Form meets function in landscape steps made from diverse materials.
Image courtesy of Allen Land Design
This Santa Rosa, California home features stone slab steps and patio landings with a stucco wall, curved steel walls and boulders for retaining. The multi-level garden boasts a mixed Mediterranean palette of green-grey foliage, ornamental grasses and lavender and yellow flowers. Tall containers are used with Italian cypress for vertical interest.
Landscape steps aren't just flat stones these days. Wood, rock, concrete, brick, tile, steel and other materials can be used alone or together to create unique porch stairs, hill steps, pathways and more.
If you want steps for a front yard or street-facing area on your property, consider the architectural style of your home when designing stairs or pathways that lead toward your house. Both traditional and contemporary home styles can support eclectic step design, but the key is to choose materials that blend into their surroundings.
If your home is red brick, for instance, you might use bricks or brick pavers to match your home for consistency. For a rustic look or to bring an element of tradition to an angular contemporary home, consider combining brick stairs with a stacked stone border. Likewise, brick borders can dress up concrete steps or sidewalks. Terrace steps – small or large – can be bordered by bricks, railroad ties or landscape timbers and filled in with pea gravel or river pebbles to give a stately home a natural flair.
For steps leading uphill or those that transition through a retaining wall, be sure to use materials that are level and not slippery. While flagstone laid into earth looks great on a flat surface, when used in steps it requires mortar for strength and stability. Landscape timbers and ties make great joints for steps, which can be filled in with poured concrete, gravel, bricks or flat stones laid in mortar.
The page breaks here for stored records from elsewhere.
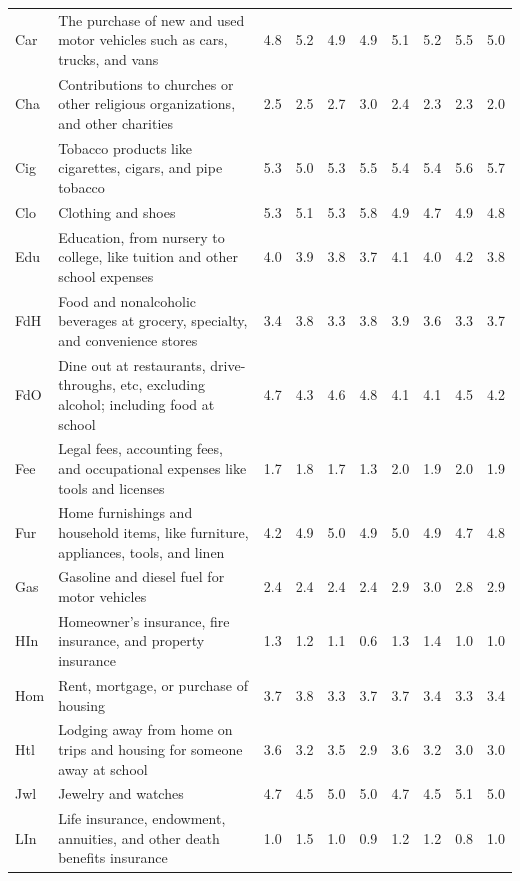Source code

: \documentclass[11pt]{article}
\begin{document}
\begin{CJK}{UTF8}{gbsn}
\begin{table}[!ht]
{\begin{tabular}{lp{40mm}llllllll}
        Car & {\tiny  The purchase of new and used motor vehicles such as cars, trucks, and vans}& 4.8 & 5.2 & 4.9 & 4.9 & 5.1 & 5.2 & 5.5 & 5.0\\
        Cha & {\tiny  Contributions to churches or other religious organizations, and other charities}& 2.5 & 2.5 & 2.7 & 3.0 & 2.4 & 2.3 & 2.3 & 2.0\\
        Cig & {\tiny  Tobacco products like cigarettes, cigars, and pipe tobacco}& 5.3 & 5.0 & 5.3 & 5.5 & 5.4 & 5.4 & 5.6 & 5.7\\
        Clo & {\tiny  Clothing and shoes }& 5.3 & 5.1 & 5.3 & 5.8 & 4.9 & 4.7 & 4.9 & 4.8\\
        Edu & {\tiny  Education, from nursery to college, like tuition and other school expenses}& 4.0 & 3.9 & 3.8 & 3.7 & 4.1 & 4.0 & 4.2 & 3.8\\
        FdH & {\tiny  Food and nonalcoholic beverages at grocery, specialty, and convenience stores}& 3.4 & 3.8 & 3.3 & 3.8 & 3.9 & 3.6 & 3.3 & 3.7\\
        FdO & {\tiny  Dine out at restaurants, drive-throughs, etc, excluding alcohol; including food at school}& 4.7 & 4.3 & 4.6 & 4.8 & 4.1 & 4.1 & 4.5 & 4.2\\
        Fee & {\tiny  Legal fees, accounting fees, and occupational expenses like tools and licenses}& 1.7 & 1.8 & 1.7 & 1.3 & 2.0 & 1.9 & 2.0 & 1.9\\
        Fur & {\tiny  Home furnishings and household items, like furniture, appliances, tools, and linen}& 4.2 & 4.9 & 5.0 & 4.9 & 5.0 & 4.9 & 4.7 & 4.8\\
        Gas & {\tiny  Gasoline and diesel fuel for motor vehicles}& 2.4 & 2.4 & 2.4 & 2.4 & 2.9 & 3.0 & 2.8 & 2.9\\
        HIn & {\tiny  Homeowner’s insurance, fire insurance, and property insurance}& 1.3 & 1.2 & 1.1 & 0.6 & 1.3 & 1.4 & 1.0 & 1.0\\
        Hom & {\tiny  Rent, mortgage, or purchase of housing}& 3.7 & 3.8 & 3.3 & 3.7 & 3.7 & 3.4 & 3.3 & 3.4\\
        Htl & {\tiny  Lodging away from home on trips and housing for someone away at school}& 3.6 & 3.2 & 3.5 & 2.9 & 3.6 & 3.2 & 3.0 & 3.0\\
        Jwl & {\tiny  Jewelry and watches}& 4.7 & 4.5 & 5.0 & 5.0 & 4.7 & 4.5 & 5.1 & 5.0\\
        LIn & {\tiny  Life insurance, endowment, annuities, and other death benefits insurance}& 1.0 & 1.5 & 1.0 & 0.9 & 1.2 & 1.2 & 0.8 & 1.0\\

\end{tabular}}
\end{table}
\end{CJK}
\end{document}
Concrete stamping is a surefire way to bring visual interest to concrete steps, while stone risers can add visual interest to stairs with concrete or wood treads. Stairs designed with space for under-step lighting add drama to your landscape at nightfall. Scrap metal and repurposed steel beams, when soldered to erase sharp edges, bring industrial chic to the backyard.
Tile can also be a secret weapon in landscape step design. Check with your retailer about tile durability to decide which type is right for your project. Broken tiles can form a mosaic in mortar when built into a step riser. When square tiles are used in stair treads, extra care must be taken to install support materials (such as a layer of concrete) to protect the step from too much weight. Also, be advised that painted tiles are too slippery for treads!
If stone, brick and wood aren't for you, don't underestimate the simplicity of the regular, square or rectangular concrete stepping stones that are available at your local garden center. Amidst a lush landscape of flowers and shrubs, they add clarity and clean edges – which is exactly what you want when trying to find your way!